Stored data:
....................
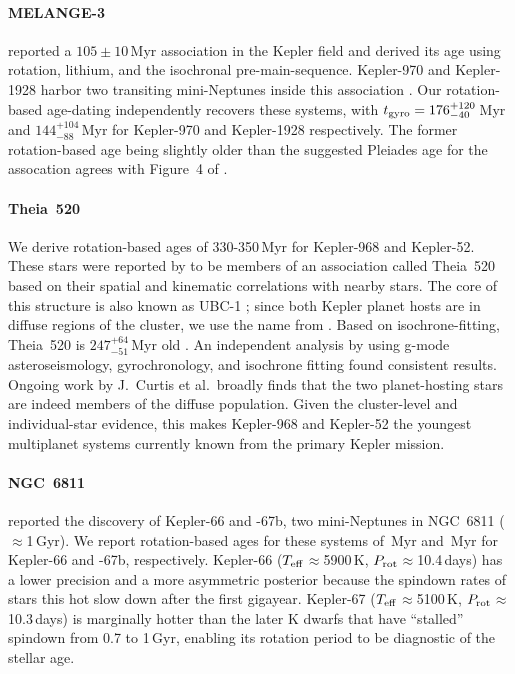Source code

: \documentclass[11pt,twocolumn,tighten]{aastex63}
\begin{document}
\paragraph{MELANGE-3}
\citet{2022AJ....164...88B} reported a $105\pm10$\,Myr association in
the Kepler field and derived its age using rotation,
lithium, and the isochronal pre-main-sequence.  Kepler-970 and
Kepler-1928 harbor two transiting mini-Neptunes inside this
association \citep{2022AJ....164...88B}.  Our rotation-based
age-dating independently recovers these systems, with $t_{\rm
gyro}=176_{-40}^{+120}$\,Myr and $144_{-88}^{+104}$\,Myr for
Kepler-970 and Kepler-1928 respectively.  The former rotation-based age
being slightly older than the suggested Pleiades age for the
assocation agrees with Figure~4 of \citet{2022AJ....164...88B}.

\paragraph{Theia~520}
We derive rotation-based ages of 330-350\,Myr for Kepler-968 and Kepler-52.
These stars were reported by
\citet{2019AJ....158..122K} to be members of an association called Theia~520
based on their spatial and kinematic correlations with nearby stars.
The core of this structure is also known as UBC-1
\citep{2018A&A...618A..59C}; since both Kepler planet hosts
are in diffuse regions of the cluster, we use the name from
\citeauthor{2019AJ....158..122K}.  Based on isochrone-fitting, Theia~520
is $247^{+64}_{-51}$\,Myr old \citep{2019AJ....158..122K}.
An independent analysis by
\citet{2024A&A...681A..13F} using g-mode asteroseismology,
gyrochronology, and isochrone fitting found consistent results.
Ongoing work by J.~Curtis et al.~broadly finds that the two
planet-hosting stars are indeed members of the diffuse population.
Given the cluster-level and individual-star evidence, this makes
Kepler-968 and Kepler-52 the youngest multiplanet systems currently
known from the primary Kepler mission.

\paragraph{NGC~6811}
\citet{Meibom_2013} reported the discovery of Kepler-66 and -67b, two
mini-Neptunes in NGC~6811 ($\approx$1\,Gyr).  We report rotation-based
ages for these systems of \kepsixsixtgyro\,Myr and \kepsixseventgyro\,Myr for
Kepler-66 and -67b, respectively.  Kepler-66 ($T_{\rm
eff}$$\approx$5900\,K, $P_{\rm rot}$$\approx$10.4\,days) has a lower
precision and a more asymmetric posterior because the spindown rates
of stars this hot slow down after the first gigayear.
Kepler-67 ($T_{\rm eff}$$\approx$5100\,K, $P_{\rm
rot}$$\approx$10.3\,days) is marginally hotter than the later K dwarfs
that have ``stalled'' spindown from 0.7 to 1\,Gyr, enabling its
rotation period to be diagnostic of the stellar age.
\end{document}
....................
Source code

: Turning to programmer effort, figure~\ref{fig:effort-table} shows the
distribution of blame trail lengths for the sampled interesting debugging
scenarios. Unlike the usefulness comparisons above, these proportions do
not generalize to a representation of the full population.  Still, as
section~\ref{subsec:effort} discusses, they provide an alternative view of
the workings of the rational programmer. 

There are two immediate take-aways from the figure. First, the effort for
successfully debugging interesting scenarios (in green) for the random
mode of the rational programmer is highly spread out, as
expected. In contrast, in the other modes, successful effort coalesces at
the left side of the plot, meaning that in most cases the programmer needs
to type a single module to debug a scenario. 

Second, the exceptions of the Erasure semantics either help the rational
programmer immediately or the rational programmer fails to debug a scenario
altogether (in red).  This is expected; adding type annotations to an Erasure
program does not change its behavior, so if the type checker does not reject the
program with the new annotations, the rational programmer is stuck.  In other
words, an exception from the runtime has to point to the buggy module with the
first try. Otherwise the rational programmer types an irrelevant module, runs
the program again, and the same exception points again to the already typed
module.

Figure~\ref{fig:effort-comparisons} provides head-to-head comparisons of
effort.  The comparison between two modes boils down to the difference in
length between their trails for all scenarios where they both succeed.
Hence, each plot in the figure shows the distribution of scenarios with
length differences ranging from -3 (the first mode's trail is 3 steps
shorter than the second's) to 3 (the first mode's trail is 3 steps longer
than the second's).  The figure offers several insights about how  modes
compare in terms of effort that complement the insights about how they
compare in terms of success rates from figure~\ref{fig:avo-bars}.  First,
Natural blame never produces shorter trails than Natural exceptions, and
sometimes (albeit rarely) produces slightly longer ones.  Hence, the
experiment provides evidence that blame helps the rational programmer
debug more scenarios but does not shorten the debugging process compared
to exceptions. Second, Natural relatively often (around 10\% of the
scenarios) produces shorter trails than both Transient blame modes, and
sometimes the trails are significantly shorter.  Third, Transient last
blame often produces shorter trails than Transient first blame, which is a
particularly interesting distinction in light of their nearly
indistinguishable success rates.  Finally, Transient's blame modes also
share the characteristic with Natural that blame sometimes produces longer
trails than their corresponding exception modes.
....................
Using the entries above, output exactly the lines between the line holding "Kepler-1928 harbor two" and the line holding "being slightly older", end lines included, and nothing more.

_TASK RESPONSE:_
Kepler-1928 harbor two transiting mini-Neptunes inside this
association \citep{2022AJ....164...88B}.  Our rotation-based
age-dating independently recovers these systems, with $t_{\rm
gyro}=176_{-40}^{+120}$\,Myr and $144_{-88}^{+104}$\,Myr for
Kepler-970 and Kepler-1928 respectively.  The former rotation-based age
being slightly older than the suggested Pleiades age for the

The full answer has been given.